(Collected data entries)

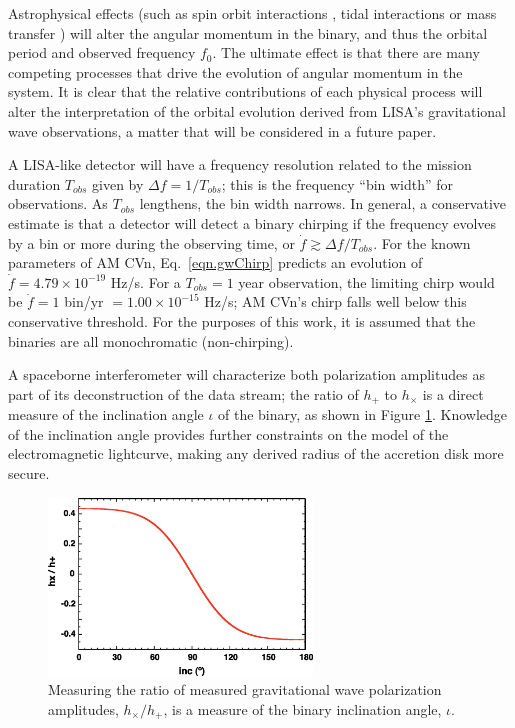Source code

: \documentclass[preprint2]{aastex}
\begin{document}
Astrophysical effects (such as spin orbit interactions \citep{Hut1981},
tidal interactions \citep{wvk2008} or mass transfer
\citep{DeloyeTaam2006}) will alter the angular momentum in the binary,
and thus the orbital period and observed frequency $f_{0}$.  The
ultimate effect is that there are many competing processes that drive
the evolution of angular momentum in the system.  It is clear that the
relative contributions of each physical process will alter the
interpretation of the orbital evolution derived from LISA's
gravitational wave observations, a matter that will be considered in a
future paper.

A LISA-like detector will have a frequency resolution related to the
mission duration $T_{obs}$ given by $\Delta f = 1/T_{obs}$; this is
the frequency ``bin width'' for observations.  As $T_{obs}$ lengthens,
the bin width narrows.  In general, a conservative estimate is that a
detector will detect a binary chirping if the frequency evolves by a
bin or more during the observing time, or ${\dot f} \gtrsim \Delta
f/T_{obs}$.  For the known parameters of AM CVn, Eq.\
\ref{eqn.gwChirp} predicts an evolution of ${\dot f} = 4.79 \times
10^{-19}$ Hz/s.  For a $T_{obs} = 1$ year observation, the limiting
chirp would be ${\dot f} = 1$ bin/yr $= 1.00 \times 10^{-15}$ Hz/s; AM
CVn's chirp falls well below this conservative threshold.  For the
purposes of this work, it is assumed that the binaries are all
monochromatic (non-chirping).

A spaceborne interferometer will characterize both {polarization} amplitudes as part
of its deconstruction of the data stream; the ratio of $h_{+}$ to
$h_{\times}$ is a direct measure of the inclination angle $\iota$ of
the binary, as shown in Figure \ref{fig.inclination}.  Knowledge of
the inclination angle provides further constraints on the model of the
electromagnetic lightcurve, making any derived radius of the
accretion disk more secure.
        
\begin{figure}[t!]
  \centering
  \includegraphics[width=70mm]{./figs/gwInclination.eps} 
  \caption{{\small Measuring the ratio of measured gravitational wave 
  polarization amplitudes, $h_{\times}/h_{+}$, is a measure of 
  the binary inclination angle, $\iota$.}}
  \label{fig.inclination}
\end{figure}
\end{document}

* TASK ITEM: The answer must be an exact copy of the entries, with the pictures omitted.

* OUTPUT:
Source code

: \documentclass[preprint2]{aastex}
\begin{document}
Astrophysical effects (such as spin orbit interactions \citep{Hut1981},
tidal interactions \citep{wvk2008} or mass transfer
\citep{DeloyeTaam2006}) will alter the angular momentum in the binary,
and thus the orbital period and observed frequency $f_{0}$.  The
ultimate effect is that there are many competing processes that drive
the evolution of angular momentum in the system.  It is clear that the
relative contributions of each physical process will alter the
interpretation of the orbital evolution derived from LISA's
gravitational wave observations, a matter that will be considered in a
future paper.

A LISA-like detector will have a frequency resolution related to the
mission duration $T_{obs}$ given by $\Delta f = 1/T_{obs}$; this is
the frequency ``bin width'' for observations.  As $T_{obs}$ lengthens,
the bin width narrows.  In general, a conservative estimate is that a
detector will detect a binary chirping if the frequency evolves by a
bin or more during the observing time, or ${\dot f} \gtrsim \Delta
f/T_{obs}$.  For the known parameters of AM CVn, Eq.\
\ref{eqn.gwChirp} predicts an evolution of ${\dot f} = 4.79 \times
10^{-19}$ Hz/s.  For a $T_{obs} = 1$ year observation, the limiting
chirp would be ${\dot f} = 1$ bin/yr $= 1.00 \times 10^{-15}$ Hz/s; AM
CVn's chirp falls well below this conservative threshold.  For the
purposes of this work, it is assumed that the binaries are all
monochromatic (non-chirping).

A spaceborne interferometer will characterize both {polarization} amplitudes as part
of its deconstruction of the data stream; the ratio of $h_{+}$ to
$h_{\times}$ is a direct measure of the inclination angle $\iota$ of
the binary, as shown in Figure \ref{fig.inclination}.  Knowledge of
the inclination angle provides further constraints on the model of the
electromagnetic lightcurve, making any derived radius of the
accretion disk more secure.
        
\begin{figure}[t!]
  \centering
  \includegraphics[width=70mm]{./figs/gwInclination.eps} 
  \caption{{\small Measuring the ratio of measured gravitational wave 
  polarization amplitudes, $h_{\times}/h_{+}$, is a measure of 
  the binary inclination angle, $\iota$.}}
  \label{fig.inclination}
\end{figure}
\end{document}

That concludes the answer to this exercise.